Arkansas is home to 28,000 poultry workers who produce more than a tenth of the nation’s broiler hens. In addition to a wide variety of meat products found at Walmart, Kroger, and other grocery stores across the country, the poultry produced by these workers also supplies KFC, McDonald’s, Wendy’s, Burger King, and Taco Bell. Every day, their products feed millions of Americans.
The poultry workforce in Arkansas is multicultural and multinational. White workers make up a large share; in addition, 33 percent are Latino, 17 percent are African-American, and six percent are Asian. The industry is also the largest employer of the Marshallese community in the state, with one recent study finding that up to three-quarters of Marshall Islands immigrants had worked for one of three major poultry companies.
What makes the Workers’ Justice Center’s report especially engaging is its extensive use of perspectives recorded from over 500 poultry workers themselves. Collectively, their words fill in the picture of what really goes on inside this huge industry.
Working in the poultry plants is tough: cutting, deboning, and hanging thousands of chickens as they speed past you down the line. It’s repetitive, it’s messy, and the pressure is always on to work faster. For all this, the poultry workers earn on average $28,792 – at least that’s what the average would be if 62 percent of them didn’t face wage theft.
Stolen wages
Almost 40 percent of the workers interviewed for the study reported they have seen money “disappear” from the payroll debit cards that many employers use instead of paychecks. Workers also complained of the many fees associated with using the cards. One said that every time he tries to withdraw his own money, he has to pay a $2 fee. For undocumented immigrants and others without bank accounts, a significant portion of their wages can be lost through such fees.
Over a third of the workers surveyed have had cash deducted from their pay to cover the cost of supplies and protective gear, such as gloves, that their employer should be providing. A worker at a George’s poultry plant reported that every time a glove gets punctured, he has to present his employee card to get a new pair. The cost of the gloves then appears as a subtraction from his wages.
Another worker told of how employees were forced to pay the price when the company’s equipment is faulty. “When machinery breaks, [the] company takes us outside…to the dining area so at times it takes one or two hours, and they make us clock out; all of that time when they are fixing the line is not paid to us.”
With such high numbers of workers reporting these kinds of illegal practices, it is clear that there is something rotten going on in the chicken industry.
Even when they do manage to collect all the wages they are owed, most poultry workers still aren’t making enough to get by. And they’d better hope they don’t become ill, as almost half have faced the threat of disciplinary action if they call in sick. 91 percent say their employer makes no provision for sick leave whatsoever.
A woman who worked at Tyson for ten years said that when she fell on the job and had to miss work for a few days to recover, not only did the company not provide any compensation, it actually reprimanded her. “They gave me [disciplinary] points because I reported to the supervisor that I had fallen.”

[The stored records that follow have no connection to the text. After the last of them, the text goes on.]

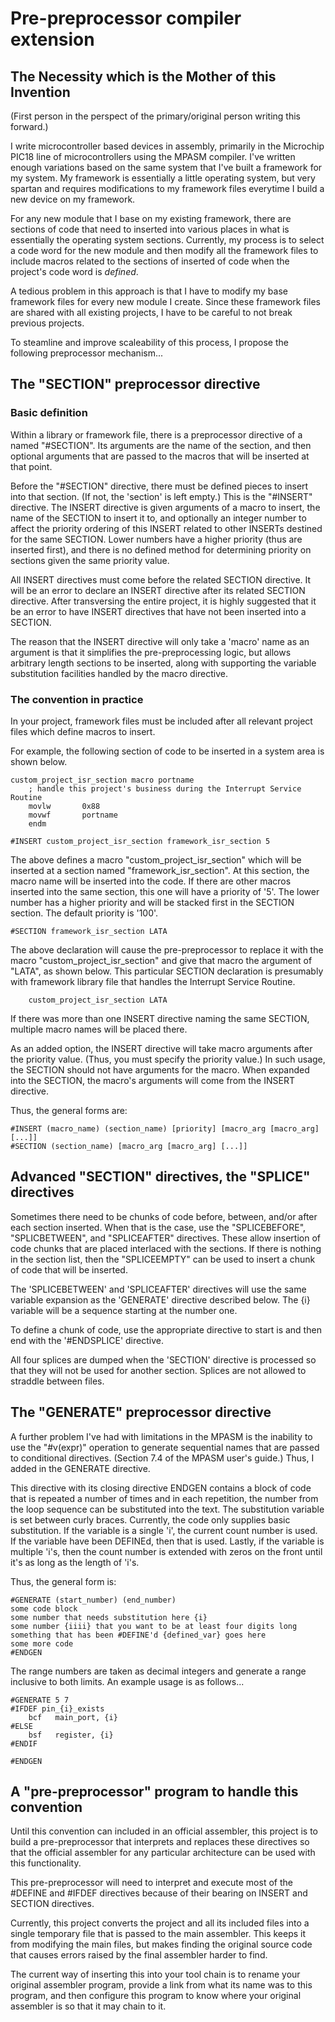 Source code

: # Pre-preprocessor compiler extension

## The Necessity which is the Mother of this Invention

(First person in the perspect of the primary/original person writing this forward.)  

I write microcontroller based devices in assembly, primarily in the Microchip PIC18 line of microcontrollers using the MPASM compiler.  I've written enough variations based on the same system that I've built a framework for my system.  My framework is essentially a little operating system, but very spartan and requires modifications to my framework files everytime I build a new device on my framework.  

For any new module that I base on my existing framework, there are sections of code that need to inserted into various places in what is essentially the operating system sections.  Currently, my process is to select a code word for the new module and then modify all the framework files to include macros related to the sections of inserted of code when the project's code word is _defined_.  

A tedious problem in this approach is that I have to modify my base framework files for every new module I create.  Since these framework files are shared with all existing projects, I have to be careful to not break previous projects.  

To steamline and improve scaleability of this process, I propose the following preprocessor mechanism...  

## The "SECTION" preprocessor directive

### Basic definition

Within a library or framework file, there is a preprocessor directive of a named "#SECTION".  Its arguments are the name of the section, and then optional arguments that are passed to the macros that will be inserted at that point.  

Before the "#SECTION" directive, there must be defined pieces to insert into that section.  (If not, the 'section' is left empty.)  This is the "#INSERT" directive.  The INSERT directive is given arguments of a macro to insert, the name of the SECTION to insert it to, and optionally an integer number to affect the priority ordering of this INSERT related to other INSERTs destined for the same SECTION.  Lower numbers have a higher priority (thus are inserted first), and there is no defined method for determining priority on sections given the same priority value.  

All INSERT directives must come before the related SECTION directive.  It will be an error to declare an INSERT directive after its related SECTION directive.  After transversing the entire project, it is highly suggested that it be an error to have INSERT directives that have not been inserted into a SECTION.  

The reason that the INSERT directive will only take a 'macro' name as an argument is that it simplifies the pre-preprocessing logic, but allows arbitrary length sections to be inserted, along with supporting the variable substitution facilities handled by the macro directive.  

### The convention in practice

In your project, framework files must be included after all relevant project files which define macros to insert.

For example, the following section of code to be inserted in a system area is shown below.

```
custom_project_isr_section macro portname
    ; handle this project's business during the Interrupt Service Routine
    movlw       0x88
    movwf       portname
    endm

#INSERT custom_project_isr_section framework_isr_section 5
```

The above defines a macro "custom_project_isr_section" which will be inserted at a section named "framework_isr_section".  At this section, the macro name will be inserted into the code.  If there are other macros inserted into the same section, this one will have a priority of '5'.  The lower number has a higher priority and will be stacked first in the SECTION section.  The default priority is '100'.

```
#SECTION framework_isr_section LATA
```

The above declaration will cause the pre-preprocessor to replace it with the macro "custom_project_isr_section" and give that macro the argument of "LATA", as shown below.  This particular SECTION declaration is presumably with framework library file that handles the Interrupt Service Routine.  

```
    custom_project_isr_section LATA
```

If there was more than one INSERT directive naming the same SECTION, multiple macro names will be placed there.  

As an added option, the INSERT directive will take macro arguments after the priority value.  (Thus, you must specify the priority value.)  In such usage, the SECTION should not have arguments for the macro.  When expanded into the SECTION, the macro's arguments will come from the INSERT directive.  

Thus, the general forms are:

```
#INSERT (macro_name) (section_name) [priority] [macro_arg [macro_arg] [...]]
#SECTION (section_name) [macro_arg [macro_arg] [...]]
```

## Advanced "SECTION" directives, the "SPLICE" directives

Sometimes there need to be chunks of code before, between, and/or after each section inserted.  When that is the case, use the "SPLICEBEFORE", "SPLICBETWEEN", and "SPLICEAFTER" directives.  These allow insertion of code chunks that are placed interlaced with the sections.  If there is nothing in the section list, then the "SPLICEEMPTY" can be used to insert a chunk of code that will be inserted.  

The 'SPLICEBETWEEN' and 'SPLICEAFTER' directives will use the same variable expansion as the 'GENERATE' directive described below.  The {i} variable will be a sequence starting at the number one.  

To define a chunk of code, use the appropriate directive to start is and then end with the '#ENDSPLICE' directive.  

All four splices are dumped when the 'SECTION' directive is processed so that they will not be used for another section.  Splices are not allowed to straddle between files.  


## The "GENERATE" preprocessor directive

A further problem I've had with limitations in the MPASM is the inability to use the "#v(expr)" operation to generate sequential names that are passed to conditional directives.  (Section 7.4 of the MPASM user's guide.)  Thus, I added in the GENERATE directive.  

This directive with its closing directive ENDGEN contains a block of code that is repeated a number of times and in each repetition, the number from the loop sequence can be substituted into the text.  The substitution variable is set between curly braces.  Currently, the code only supplies basic substitution.  If the variable is a single 'i', the current count number is used.  If the variable have been DEFINEd, then that is used.  Lastly, if the variable is multiple 'i's, then the count number is extended with zeros on the front until it's as long as the length of 'i's.

Thus, the general form is:  

```
#GENERATE (start_number) (end_number)
some code block
some number that needs substitution here {i}
some number {iiii} that you want to be at least four digits long
something that has been #DEFINE'd {defined_var} goes here
some more code
#ENDGEN
```

The range numbers are taken as decimal integers and generate a range inclusive to both limits.  An example usage is as follows...

```
#GENERATE 5 7
#IFDEF pin_{i}_exists
    bcf   main_port, {i}
#ELSE
    bsf   register, {i}
#ENDIF

#ENDGEN
```


## A "pre-preprocessor" program to handle this convention

Until this convention can included in an official assembler, this project is to build a pre-preprocessor that interprets and replaces these directives so that the official assembler for any particular architecture can be used with this functionality.  

This pre-preprocessor will need to interpret and execute most of the #DEFINE and #IFDEF directives because of their bearing on INSERT and SECTION directives.  

Currently, this project converts the project and all its included files into a single temporary file that is passed to the main assembler.  This keeps it from modifying the main files, but makes finding the original source code that causes errors raised by the final assembler harder to find.  

The current way of inserting this into your tool chain is to rename your original assembler program, provide a link from what its name was to this program, and then configure this program to know where your original assembler is so that it may chain to it.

Racial discrimination in the companies’ promotions policies was also evident from the survey. A stunning 94 percent of Latino poultry workers and 92 percent of the foreign-born reported never being offered a promotion, even though these two groups have the longest average tenure on the job.
Women workers faced additional burdens on account of gender. Particularly, they cited the way that male supervisors deny bathroom breaks because it would interfere with the speed of production. Some women even reported having urinated on themselves when supervisors refused to let them go to the toilet. “These old men that [work] with me on that line really laugh at me,” one of them said, “because I pee myself at the line because I couldn’t hold it anymore.”
Sick workers, sickening chicken
It is not just the poultry workers themselves who are suffering due to these problems in the industry, though. For the rest of the general public, there is also a health and safety angle to this story. With no sick days, workers are under pressure to show up even when they are sick and should be at home. 31 percent of workers said they had witnessed contamination of meat products by sick colleagues.
Workers are forced to choose: their (and the public’s) health or their job.
The NWAWJC report concludes with a number of recommendations to reverse these dangerous conditions. It calls on the government to do more to enforce the laws that already exist when it comes to wage theft and payroll enforcement. It also calls for greater regulation of production line speeds and for the Arkansas legislature to implement sick day guarantees. Anti-discrimination laws are also placed high on the agenda.
The report recognizes, however, that the workers are going to have to come together and take up the fight for their own interests. Legislators alone can’t be counted on to change the balance of power. The poultry producers will not give up much without a fight.
To bring about lasting change to the poultry industry, organization is going to be key. “Producing so much for the state’s economy,” NWAWJC says, “poultry processing workers in Arkansas should be able to organize collectively and seek improved wages and working conditions without fear of retaliation.”
Poultry and meat processing workers in other places, such as Minnesota, have unionized and joined the United Food and Commercial Workers union (UFCW). These workers have seen safety conditions improve, with union stewards now monitoring line speeds. Wages have gone up. Protections against unlawful termination have been put in place, and paid holidays are now guaranteed.
If conditions are going to improve for Arkansas’ poultry workers, it’s going to take a similar struggle. The chicken bosses have ruled the roost unchallenged for long enough.